Previo a la actuación, en la conferencia de prensa, la Señora Sentimiento tampoco parecía dispuesta a responder preguntas, se ocupaba más de presentar a sus teloneros, en un exceso de modestia que sonaba falso, sobre todo para la imagen que teníamos de ella, siempre primera figura, siempre dueña del espacio, con la sensación avasalladora que le daba su porte de mulata corpulenta y su voz de contralto, capaz de romper por sí sola el silencio de una madrugada, como en los versos de Son al son, el tema que César Portillo de la Luz compuso y que ella hizo eterno y propio.

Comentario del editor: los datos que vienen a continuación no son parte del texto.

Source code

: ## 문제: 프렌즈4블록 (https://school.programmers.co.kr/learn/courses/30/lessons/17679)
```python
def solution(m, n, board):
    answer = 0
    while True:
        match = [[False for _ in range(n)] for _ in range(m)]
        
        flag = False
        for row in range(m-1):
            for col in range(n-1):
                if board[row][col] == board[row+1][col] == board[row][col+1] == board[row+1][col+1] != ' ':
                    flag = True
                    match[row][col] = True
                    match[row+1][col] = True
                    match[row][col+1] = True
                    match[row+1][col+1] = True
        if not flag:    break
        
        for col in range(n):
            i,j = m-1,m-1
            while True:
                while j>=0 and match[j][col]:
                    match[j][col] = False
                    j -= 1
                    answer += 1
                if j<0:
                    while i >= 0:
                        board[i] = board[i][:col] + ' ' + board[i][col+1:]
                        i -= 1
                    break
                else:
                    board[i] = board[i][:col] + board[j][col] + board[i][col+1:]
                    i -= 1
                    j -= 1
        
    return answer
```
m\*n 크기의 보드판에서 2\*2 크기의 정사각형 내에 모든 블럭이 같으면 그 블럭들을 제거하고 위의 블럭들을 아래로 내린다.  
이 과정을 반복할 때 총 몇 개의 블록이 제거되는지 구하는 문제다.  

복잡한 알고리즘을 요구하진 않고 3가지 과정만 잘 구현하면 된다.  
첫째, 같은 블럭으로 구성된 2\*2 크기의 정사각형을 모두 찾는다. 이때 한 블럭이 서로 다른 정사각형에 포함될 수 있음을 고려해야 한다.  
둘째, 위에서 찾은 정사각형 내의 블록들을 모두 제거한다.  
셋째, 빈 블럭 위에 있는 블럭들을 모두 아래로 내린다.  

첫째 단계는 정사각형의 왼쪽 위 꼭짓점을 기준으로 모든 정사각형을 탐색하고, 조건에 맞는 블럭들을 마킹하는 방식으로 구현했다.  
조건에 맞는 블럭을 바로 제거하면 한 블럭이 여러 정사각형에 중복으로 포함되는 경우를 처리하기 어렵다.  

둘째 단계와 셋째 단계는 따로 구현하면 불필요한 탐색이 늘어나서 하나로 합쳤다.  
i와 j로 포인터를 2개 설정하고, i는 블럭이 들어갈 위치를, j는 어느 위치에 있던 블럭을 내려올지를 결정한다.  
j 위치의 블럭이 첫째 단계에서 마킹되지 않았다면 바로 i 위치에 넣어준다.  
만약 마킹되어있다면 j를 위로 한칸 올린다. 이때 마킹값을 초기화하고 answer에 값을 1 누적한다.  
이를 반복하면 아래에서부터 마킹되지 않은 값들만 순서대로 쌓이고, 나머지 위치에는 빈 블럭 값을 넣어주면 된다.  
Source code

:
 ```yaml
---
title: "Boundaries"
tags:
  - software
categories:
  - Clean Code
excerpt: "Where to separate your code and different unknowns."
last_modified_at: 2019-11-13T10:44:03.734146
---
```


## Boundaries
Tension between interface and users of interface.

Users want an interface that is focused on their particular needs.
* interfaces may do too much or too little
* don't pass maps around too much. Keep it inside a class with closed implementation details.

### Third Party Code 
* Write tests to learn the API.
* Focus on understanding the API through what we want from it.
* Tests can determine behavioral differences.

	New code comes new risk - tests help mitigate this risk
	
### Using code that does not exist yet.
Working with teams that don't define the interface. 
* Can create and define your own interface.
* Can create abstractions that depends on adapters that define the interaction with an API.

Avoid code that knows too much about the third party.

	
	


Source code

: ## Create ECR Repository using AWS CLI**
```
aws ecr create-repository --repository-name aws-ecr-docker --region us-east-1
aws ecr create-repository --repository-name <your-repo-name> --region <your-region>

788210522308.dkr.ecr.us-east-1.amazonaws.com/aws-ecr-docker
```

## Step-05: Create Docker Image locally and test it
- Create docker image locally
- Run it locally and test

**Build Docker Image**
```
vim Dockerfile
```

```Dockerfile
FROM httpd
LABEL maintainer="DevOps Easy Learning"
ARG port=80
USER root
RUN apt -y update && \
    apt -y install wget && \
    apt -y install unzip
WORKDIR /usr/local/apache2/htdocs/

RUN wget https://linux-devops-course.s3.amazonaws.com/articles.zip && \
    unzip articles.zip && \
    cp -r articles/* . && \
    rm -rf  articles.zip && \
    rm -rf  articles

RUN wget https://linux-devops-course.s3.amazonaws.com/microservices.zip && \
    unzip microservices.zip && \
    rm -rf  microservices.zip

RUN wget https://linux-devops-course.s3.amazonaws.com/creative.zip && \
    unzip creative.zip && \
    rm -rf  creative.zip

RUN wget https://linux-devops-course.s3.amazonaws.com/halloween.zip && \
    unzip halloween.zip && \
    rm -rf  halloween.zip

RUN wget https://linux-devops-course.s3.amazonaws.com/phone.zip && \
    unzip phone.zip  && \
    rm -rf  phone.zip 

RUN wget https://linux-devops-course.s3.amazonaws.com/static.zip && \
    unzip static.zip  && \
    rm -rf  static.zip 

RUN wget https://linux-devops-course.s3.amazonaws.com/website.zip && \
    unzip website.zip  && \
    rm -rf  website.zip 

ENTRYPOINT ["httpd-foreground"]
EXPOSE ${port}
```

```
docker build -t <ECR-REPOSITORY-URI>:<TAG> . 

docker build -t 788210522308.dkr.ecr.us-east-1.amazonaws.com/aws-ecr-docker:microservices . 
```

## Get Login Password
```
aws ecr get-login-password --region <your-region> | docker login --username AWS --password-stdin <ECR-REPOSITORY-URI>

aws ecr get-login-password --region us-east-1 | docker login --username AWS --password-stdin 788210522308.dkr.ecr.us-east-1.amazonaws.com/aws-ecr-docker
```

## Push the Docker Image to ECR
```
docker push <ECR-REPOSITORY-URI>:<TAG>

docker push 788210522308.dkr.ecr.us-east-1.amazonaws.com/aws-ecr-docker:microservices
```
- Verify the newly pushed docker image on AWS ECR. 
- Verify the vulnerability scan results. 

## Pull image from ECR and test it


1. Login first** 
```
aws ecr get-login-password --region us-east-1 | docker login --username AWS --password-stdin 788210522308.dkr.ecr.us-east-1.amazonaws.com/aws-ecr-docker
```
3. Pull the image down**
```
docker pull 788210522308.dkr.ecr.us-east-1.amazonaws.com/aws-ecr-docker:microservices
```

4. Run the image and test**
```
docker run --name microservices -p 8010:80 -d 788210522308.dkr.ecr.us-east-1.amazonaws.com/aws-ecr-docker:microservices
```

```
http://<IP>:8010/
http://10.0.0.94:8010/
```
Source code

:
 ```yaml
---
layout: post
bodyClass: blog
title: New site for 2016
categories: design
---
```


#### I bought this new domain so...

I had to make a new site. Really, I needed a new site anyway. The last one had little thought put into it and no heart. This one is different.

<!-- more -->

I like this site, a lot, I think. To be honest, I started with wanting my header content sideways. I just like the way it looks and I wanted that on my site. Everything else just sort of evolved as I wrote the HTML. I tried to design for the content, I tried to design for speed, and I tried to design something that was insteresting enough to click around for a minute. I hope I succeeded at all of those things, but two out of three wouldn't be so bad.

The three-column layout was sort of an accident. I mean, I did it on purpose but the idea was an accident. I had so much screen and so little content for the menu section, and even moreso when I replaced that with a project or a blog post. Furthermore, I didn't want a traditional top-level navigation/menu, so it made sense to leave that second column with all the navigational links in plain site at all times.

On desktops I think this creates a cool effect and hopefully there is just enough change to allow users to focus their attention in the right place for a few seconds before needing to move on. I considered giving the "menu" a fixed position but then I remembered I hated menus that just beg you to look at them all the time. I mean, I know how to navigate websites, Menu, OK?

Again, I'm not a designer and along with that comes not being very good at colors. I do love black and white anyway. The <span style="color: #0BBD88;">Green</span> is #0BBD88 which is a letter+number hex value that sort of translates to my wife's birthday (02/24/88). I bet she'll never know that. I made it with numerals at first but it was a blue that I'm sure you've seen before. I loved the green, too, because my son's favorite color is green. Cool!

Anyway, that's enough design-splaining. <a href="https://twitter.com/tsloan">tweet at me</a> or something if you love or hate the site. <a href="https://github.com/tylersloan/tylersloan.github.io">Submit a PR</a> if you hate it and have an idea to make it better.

La función no se podía dejar pasar, no solo para comprobar cuánto de aquella voz le quedaba a la mujer delgada que aún seguía llamándose Elena Burke, sino porque podría ser la última vez que la cantante visitara la ciudad o pisara las tablas de nuestro teatro.
Quizá por esa casi lógica aureola de decadencia que acompaña a los artistas en las etapas finales de su carrera, no hubo mucho público aquella tarde de domingo. Sin embargo, cuando la Burke apareció en escena, de pie, como en su más emblemática canción, y llenó la sala con su misma voz perdurable y cadenciosa, melancólica y vibrante, fue suficiente para que muchos de los que acudieron a verla se asombraran de lo increíble.
La tarde entonces pudo evocarse al ritmo de composiciones de José Antonio Méndez, Paz Martínez, Concha Valdés Miranda, Olga Navarro, Gustavo Rodríguez o Martha Valdés. En un momento, Elena, intensa y dramática, regañó a su nieto, que seguramente andaba correteando entretelones. “Osmel, te oí” —dijo ella, y al mismo tiempo retomó la letra de la canción que había interrumpido, para lucirse en un final de exigencia vocal.
Es que ella también era así, graciosa a su manera, y en aquel último concierto santaclareño tal vez nos estaba mostrando la lección definitiva de las artistas valiosas, la certeza de que en la sencillez estaba la grandeza.